Angela Merkel, who nearly won the absolute majority, has become the third German chancellor to win three mandates as head of government after Konrad Adenauer (1949-1963) and Helmut Kohl (1982-1998).
Her main rival, the Social Democratic Party (SPD), led by Sigmar Gabriel but headed in the election by former Finance Minister (2005-2009), Peer Steinbrück, did not, contrary to expectations, benefit from the rise in turnout. It won 25.7% of the vote and 192 seats (+ 46), i.e. below the 30% mark it had set itself as a goal. This is its second lowest result since the end of the Second World War after 23% won in the previous elections of 2009.
The Free Democratic Party (FDP) led by Philipp Rösler, the CDU's government partner, finds itself excluded from parliament. It won 4.8% of the vote i.e. less than the vital 5% of the vote necessary to enter in the lower chamber.
The Left Party (Die Linke),on the far left, led by Katja Kipping and Bernd Riexinger, came third but did register a decline in support winning 8.6% of the vote and 64 seats (+ 18). "Who would have thought in 1990 that this party would be the country's third political force?" said a happy Gregor Gysi. The Left Party drew ahead of the ecologists led by Jürgen Trittin and Claudia Roth, which have clearly lost ground winning 8.4% of the vote and 63 seats (- 5).
The Alternative for Germany (AfD), recently created by Bernd Lucke was the source of surprise winning 4.7% of the vote, which is nevertheless insufficient to enter the Bundestag.

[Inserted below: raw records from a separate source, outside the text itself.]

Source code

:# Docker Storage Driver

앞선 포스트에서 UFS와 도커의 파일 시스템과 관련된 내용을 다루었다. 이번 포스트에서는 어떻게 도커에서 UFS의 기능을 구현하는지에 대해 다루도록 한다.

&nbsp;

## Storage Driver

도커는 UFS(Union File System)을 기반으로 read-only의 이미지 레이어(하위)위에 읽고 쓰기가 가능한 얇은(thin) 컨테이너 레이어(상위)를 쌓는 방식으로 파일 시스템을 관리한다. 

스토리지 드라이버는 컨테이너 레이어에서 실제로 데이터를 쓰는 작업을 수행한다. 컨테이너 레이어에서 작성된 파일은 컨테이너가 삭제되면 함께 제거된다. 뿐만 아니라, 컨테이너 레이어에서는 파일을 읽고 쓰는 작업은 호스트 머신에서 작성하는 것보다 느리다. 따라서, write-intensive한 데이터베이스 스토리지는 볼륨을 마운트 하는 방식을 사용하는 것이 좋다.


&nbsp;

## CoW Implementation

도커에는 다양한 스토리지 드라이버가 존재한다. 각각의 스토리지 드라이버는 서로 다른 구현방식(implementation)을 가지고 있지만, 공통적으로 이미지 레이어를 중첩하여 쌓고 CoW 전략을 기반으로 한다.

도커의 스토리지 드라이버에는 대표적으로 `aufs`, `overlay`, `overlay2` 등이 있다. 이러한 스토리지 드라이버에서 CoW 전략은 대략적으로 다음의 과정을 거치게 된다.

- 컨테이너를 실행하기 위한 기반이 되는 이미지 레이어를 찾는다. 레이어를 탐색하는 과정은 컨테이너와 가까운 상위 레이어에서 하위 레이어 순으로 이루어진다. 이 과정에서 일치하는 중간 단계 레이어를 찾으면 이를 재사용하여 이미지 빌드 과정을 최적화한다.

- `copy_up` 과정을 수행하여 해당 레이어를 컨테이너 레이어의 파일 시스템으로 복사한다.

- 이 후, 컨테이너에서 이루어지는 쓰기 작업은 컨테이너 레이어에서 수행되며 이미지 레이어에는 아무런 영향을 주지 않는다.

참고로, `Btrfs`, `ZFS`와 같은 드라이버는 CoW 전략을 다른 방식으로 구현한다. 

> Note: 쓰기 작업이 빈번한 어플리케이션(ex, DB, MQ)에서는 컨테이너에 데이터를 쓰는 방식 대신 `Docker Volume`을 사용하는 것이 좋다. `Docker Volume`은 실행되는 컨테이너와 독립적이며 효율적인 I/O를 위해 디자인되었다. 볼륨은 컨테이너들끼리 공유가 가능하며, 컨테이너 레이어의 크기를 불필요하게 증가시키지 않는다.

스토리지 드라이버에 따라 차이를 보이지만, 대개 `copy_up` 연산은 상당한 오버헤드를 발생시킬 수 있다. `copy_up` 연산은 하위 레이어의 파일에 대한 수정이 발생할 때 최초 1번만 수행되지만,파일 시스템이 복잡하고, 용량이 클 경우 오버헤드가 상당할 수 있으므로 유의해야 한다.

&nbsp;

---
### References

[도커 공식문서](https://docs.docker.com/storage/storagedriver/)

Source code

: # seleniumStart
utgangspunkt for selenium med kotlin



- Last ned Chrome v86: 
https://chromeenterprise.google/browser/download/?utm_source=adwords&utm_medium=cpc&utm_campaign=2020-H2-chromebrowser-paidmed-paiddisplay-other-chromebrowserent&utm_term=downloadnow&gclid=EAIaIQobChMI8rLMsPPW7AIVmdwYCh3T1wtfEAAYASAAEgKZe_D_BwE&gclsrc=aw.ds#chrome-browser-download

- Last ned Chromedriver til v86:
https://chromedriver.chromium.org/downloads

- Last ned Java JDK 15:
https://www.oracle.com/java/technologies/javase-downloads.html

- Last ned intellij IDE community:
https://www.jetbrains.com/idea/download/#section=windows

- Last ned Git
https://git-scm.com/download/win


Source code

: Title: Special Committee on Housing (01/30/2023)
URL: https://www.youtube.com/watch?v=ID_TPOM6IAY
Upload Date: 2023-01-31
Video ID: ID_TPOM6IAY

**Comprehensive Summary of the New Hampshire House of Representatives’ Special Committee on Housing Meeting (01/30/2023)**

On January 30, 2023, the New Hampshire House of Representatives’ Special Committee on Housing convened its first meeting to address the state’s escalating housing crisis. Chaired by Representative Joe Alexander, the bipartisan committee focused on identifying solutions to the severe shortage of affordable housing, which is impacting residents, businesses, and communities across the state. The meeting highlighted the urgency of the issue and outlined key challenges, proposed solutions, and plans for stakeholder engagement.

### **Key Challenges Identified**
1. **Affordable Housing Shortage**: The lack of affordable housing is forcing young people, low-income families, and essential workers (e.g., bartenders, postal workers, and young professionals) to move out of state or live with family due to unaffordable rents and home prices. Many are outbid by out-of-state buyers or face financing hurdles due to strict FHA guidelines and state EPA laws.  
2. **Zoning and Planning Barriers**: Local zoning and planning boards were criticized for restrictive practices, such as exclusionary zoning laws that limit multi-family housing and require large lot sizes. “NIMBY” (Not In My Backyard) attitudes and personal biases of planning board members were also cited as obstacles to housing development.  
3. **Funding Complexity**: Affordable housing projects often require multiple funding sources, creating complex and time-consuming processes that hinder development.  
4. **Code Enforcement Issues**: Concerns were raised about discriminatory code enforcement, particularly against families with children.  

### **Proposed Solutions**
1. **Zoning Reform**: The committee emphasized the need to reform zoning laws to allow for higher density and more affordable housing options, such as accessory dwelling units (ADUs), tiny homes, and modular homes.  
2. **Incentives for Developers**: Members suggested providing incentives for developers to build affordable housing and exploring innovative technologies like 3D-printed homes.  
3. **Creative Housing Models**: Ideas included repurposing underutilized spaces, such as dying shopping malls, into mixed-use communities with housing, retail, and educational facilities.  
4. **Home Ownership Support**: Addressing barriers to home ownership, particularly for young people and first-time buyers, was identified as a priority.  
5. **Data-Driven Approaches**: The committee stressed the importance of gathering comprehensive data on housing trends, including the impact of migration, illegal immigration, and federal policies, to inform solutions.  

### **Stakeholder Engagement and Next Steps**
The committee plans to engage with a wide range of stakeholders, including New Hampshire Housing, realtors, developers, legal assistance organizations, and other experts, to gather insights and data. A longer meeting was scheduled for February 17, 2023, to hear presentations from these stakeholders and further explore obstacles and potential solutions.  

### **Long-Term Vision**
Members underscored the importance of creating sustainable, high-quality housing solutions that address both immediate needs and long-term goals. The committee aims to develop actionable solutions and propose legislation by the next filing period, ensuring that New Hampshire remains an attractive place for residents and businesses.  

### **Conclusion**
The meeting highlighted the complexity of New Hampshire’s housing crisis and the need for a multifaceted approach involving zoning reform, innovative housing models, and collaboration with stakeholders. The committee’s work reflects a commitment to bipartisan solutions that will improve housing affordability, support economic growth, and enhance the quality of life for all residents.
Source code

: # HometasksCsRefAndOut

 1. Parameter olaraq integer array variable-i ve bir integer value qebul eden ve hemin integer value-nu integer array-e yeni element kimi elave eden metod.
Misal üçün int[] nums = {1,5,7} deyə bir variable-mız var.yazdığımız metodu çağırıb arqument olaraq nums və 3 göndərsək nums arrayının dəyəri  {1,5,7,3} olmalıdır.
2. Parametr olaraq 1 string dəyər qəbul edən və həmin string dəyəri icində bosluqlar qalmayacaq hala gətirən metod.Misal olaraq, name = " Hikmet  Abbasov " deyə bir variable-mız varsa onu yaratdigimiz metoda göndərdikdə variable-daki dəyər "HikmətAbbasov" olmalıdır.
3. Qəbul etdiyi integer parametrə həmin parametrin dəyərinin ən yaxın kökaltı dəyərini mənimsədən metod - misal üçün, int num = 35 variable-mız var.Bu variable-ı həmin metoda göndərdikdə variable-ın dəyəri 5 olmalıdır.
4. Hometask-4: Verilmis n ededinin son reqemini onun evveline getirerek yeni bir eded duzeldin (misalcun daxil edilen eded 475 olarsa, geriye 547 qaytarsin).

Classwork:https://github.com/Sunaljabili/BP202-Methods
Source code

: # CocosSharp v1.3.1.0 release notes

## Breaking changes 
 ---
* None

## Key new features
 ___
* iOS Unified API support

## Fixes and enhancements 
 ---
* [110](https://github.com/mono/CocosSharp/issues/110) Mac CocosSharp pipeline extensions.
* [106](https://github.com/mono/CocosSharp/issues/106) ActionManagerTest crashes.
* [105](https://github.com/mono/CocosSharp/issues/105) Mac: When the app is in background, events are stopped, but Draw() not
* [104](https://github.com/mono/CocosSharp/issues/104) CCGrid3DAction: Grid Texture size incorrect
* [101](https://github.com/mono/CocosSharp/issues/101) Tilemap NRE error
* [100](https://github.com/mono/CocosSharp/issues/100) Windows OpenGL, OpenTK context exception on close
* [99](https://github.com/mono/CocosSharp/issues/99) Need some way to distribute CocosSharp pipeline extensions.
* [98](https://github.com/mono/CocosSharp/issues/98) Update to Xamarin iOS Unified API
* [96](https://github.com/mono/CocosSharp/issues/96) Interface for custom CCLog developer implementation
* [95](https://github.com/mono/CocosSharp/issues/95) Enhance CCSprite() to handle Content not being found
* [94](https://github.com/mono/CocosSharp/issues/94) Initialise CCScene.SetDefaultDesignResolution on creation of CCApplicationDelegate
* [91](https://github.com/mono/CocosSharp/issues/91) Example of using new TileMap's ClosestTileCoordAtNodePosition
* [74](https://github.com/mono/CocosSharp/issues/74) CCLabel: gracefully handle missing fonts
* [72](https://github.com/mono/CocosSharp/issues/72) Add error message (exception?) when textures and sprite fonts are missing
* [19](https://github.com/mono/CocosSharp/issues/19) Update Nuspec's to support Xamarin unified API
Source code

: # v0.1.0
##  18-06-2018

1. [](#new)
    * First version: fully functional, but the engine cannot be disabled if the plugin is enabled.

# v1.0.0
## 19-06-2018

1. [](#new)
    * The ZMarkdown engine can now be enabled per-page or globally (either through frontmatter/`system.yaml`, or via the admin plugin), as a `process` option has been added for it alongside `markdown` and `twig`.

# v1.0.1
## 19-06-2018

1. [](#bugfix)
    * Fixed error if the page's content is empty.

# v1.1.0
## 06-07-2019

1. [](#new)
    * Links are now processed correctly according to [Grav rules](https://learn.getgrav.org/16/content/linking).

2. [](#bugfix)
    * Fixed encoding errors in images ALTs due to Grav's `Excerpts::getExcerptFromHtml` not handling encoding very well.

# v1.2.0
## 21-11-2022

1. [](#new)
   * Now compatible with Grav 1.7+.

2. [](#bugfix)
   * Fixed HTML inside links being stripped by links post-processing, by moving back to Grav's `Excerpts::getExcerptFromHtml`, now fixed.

Turnout was slightly higher than in the previous elections of 22nd September 2009 (+ 0.7 points) totalling 71.5%. One quarter of the Germans voted by post, a record in the country's history. Four years ago one fifth of the electorate chose to vote like this (21%).
"We can be extremely happy at this result because it is fantastic. We have shown what we are capable of. Together we shall do everything so that the next four years will be successful for Germany," declared the outgoing chancellor when the results were announced.
Angela Merkel undertook a brilliant electoral campaign. Of course she promoted her results as head of Germany but she especially excelled in taking as her own the themes and proposals put forward by the social democratic opposition which did not succeed in offering any real alternative to her programme or convince the electorate that it could do better than Angela Merkel in terms of managing the crisis.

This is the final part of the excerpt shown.